Pro the Goat and the HipHopMadness team take a look at the practice of releasing posthumous albums, and the shady business that comes with them.
A posthumous album is an album consisting of previously unreleased material that is only released after an artist’s death. Join Cake describes it as “an album is an album consisting of previously unreleased material that is only released after an artist’s death.”
NPR Music’s critic Ann Powers dived even deeper by breaking down posthumous albums into three categories. Those include “Warm to the Touch,” which are albums that the artist was working on at the time they passed, and will be released shortly after their death. Then there’s the “The Infinite Vault” where you’re dealing with artists like 2Pac who reportedly still has an endless supply of unreleased music. And lastly, the “Potpourri” type, which essentially comes down to projects that “never really needed to exist.”

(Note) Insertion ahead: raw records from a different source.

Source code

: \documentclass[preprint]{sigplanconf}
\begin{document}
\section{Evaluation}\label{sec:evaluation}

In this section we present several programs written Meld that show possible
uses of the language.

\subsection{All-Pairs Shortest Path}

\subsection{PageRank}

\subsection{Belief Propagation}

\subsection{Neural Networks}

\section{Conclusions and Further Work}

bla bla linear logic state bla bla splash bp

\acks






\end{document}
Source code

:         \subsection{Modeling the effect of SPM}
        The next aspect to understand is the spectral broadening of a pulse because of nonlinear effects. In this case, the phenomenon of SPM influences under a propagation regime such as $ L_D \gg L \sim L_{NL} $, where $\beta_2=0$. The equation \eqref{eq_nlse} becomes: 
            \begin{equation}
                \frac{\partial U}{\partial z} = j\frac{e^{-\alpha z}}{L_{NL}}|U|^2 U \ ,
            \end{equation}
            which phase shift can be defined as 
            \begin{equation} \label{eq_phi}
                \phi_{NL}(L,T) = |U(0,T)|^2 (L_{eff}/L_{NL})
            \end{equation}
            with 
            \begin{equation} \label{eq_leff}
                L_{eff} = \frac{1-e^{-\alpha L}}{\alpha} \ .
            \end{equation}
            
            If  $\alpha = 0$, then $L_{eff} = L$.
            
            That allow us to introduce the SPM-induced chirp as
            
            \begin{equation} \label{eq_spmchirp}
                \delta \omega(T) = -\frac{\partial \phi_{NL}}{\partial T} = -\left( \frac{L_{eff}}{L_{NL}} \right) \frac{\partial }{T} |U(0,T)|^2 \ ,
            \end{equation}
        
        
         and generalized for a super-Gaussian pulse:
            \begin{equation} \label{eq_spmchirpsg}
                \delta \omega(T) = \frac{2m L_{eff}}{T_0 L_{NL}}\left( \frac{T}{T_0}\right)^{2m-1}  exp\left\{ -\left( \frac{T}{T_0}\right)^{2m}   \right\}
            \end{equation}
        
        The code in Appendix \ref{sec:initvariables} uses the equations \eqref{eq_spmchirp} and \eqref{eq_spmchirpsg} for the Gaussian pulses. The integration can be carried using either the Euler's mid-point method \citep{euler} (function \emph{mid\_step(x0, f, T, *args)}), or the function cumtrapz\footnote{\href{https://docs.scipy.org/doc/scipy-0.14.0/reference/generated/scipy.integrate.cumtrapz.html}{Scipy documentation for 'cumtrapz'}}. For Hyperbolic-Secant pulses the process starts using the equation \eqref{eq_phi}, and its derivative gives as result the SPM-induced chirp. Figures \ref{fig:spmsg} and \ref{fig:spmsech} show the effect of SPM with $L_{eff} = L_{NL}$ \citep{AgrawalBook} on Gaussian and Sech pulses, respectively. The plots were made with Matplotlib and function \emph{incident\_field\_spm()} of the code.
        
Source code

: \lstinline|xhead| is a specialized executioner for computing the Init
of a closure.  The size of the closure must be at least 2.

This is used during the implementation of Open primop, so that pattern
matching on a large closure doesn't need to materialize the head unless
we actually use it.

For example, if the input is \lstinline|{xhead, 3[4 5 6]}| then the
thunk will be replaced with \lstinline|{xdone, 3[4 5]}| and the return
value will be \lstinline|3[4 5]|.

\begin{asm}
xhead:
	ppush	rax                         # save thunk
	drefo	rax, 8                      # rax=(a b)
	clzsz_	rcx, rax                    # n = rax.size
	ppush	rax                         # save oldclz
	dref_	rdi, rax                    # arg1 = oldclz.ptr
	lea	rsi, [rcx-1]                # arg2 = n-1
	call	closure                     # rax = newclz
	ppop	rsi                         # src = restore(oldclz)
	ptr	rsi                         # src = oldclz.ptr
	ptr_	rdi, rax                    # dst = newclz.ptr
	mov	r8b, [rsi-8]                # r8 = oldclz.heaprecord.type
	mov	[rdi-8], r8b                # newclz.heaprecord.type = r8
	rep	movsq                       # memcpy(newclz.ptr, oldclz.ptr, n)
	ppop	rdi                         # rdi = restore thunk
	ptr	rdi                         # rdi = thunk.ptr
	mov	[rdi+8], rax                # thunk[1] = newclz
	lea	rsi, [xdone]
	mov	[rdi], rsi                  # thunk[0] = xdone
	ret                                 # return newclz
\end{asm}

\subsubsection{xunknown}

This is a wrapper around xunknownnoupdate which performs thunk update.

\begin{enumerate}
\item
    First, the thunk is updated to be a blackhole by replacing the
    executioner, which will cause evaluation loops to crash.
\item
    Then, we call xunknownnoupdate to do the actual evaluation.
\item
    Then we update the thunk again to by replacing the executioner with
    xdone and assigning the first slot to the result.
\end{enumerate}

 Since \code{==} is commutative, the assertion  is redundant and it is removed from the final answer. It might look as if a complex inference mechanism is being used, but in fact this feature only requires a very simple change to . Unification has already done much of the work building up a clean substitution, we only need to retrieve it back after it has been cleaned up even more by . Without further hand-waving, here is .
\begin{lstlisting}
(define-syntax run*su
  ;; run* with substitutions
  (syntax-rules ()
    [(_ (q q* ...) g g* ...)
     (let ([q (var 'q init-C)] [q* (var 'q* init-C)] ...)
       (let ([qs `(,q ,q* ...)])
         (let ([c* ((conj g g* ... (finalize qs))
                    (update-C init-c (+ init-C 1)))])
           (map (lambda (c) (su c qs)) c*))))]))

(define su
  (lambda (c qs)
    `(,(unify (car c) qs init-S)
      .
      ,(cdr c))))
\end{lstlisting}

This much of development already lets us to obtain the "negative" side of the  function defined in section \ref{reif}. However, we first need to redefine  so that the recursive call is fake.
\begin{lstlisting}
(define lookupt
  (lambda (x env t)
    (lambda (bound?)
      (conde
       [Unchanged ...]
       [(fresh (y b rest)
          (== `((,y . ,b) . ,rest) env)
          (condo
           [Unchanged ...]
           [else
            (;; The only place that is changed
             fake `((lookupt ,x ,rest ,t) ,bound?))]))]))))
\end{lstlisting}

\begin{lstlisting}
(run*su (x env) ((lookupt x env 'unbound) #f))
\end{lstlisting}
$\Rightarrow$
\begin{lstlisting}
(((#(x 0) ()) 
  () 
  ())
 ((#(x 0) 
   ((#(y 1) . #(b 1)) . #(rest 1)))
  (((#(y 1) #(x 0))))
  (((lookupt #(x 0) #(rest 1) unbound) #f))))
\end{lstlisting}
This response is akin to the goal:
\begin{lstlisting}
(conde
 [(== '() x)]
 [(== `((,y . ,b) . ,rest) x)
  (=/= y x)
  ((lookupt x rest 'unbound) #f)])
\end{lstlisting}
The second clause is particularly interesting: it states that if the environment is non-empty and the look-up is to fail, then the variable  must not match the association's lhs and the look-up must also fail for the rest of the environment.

Hip-hop has a longstanding tradition of honoring rappers who’ve passed on and keeping their name alive through songs, interviews and murals around the world. Seen as a way to celebrate their contributions to the game rather than define them by the cause of their death, it’s this commitment to paying homage that means younger fans are made aware of Tupac & Biggie long before diving into their back-catalog. However, when record companies & the execs of their estates begin to artificially add new projects to their discography without any direction from the fallen artist themselves, things can turn sour.